Looks good. Now we disconnect from the server.

dbDisconnect(sqlconnect) 
## [1] TRUE
dbUnloadDriver(driver)
## [1] TRUE

Mongo time!

First we make sure the Mongo service is running before starting this step.

Then we create a collection named flights and insert our previously created flights dataset. The mongolite package works well here. Hold tight because this can take a couple minutes.

m <- mongo(collection = "flights")
if (m$count()>0)(m$drop())
m$insert(flights)
nrow(flights)

Finally, we check the row count. It looks like this matches the row count from our SQL import.

Reflections

What are the advantages and disadvantages of storing the data in a relational database vs. your NoSQL database?
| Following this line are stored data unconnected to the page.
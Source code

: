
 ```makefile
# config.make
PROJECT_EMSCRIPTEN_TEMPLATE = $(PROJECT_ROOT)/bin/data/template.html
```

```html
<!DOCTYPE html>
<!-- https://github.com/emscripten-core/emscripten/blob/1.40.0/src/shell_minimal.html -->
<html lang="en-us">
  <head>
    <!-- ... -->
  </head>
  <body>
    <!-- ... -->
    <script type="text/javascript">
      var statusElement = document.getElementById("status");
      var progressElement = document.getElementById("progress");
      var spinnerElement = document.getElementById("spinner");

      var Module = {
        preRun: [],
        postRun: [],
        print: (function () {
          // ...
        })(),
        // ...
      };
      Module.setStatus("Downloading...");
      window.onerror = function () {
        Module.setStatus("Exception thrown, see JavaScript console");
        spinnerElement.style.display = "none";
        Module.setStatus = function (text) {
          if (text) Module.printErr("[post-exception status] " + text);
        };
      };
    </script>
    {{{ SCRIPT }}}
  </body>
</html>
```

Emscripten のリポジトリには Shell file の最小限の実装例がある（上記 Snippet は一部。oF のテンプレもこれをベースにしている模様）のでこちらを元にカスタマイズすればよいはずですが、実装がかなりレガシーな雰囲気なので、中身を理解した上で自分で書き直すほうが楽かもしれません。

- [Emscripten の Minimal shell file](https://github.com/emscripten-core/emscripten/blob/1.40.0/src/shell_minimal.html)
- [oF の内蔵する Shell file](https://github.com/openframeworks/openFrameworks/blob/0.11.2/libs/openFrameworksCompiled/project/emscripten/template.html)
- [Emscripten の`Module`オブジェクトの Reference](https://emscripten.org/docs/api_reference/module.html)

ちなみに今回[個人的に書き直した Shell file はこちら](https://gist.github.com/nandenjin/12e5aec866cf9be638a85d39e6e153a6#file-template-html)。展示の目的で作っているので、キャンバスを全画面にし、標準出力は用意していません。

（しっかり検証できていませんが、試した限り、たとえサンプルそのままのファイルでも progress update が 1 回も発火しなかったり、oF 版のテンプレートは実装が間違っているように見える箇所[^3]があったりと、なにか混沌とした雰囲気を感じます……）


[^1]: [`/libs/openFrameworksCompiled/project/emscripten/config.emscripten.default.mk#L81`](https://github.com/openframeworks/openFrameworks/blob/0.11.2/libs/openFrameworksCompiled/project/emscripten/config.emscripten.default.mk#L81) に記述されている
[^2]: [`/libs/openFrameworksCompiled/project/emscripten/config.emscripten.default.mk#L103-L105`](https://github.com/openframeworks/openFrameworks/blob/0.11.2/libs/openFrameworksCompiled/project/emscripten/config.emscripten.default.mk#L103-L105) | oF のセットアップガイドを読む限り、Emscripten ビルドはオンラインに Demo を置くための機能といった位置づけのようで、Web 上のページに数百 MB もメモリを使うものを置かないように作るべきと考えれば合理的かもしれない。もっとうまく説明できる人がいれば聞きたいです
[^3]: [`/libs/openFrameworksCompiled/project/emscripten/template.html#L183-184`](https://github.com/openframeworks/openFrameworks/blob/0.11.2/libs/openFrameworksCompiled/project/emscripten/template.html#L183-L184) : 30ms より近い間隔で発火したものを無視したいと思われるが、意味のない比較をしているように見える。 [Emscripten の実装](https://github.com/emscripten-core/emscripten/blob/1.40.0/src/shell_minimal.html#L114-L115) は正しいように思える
While I did not try Neo4j for this project, MongoDB was difficult to learn with the command prompt interface. It was not very user friendly. I made some syntax errors because I was not experienced in command prompt. It also seemed that I had to run the R code during the connection attempt for the connection to succeed. The command prompt also does not seem to allow copying and pasting. Therefore, the interface and learning curve here are disadvantages.

From a structural standpoint, the queries run through MongoDB seem to take longer than SQL and are also less intuitive. The advantage would be that SQL would not be needed to run database queries if everything can be done through R.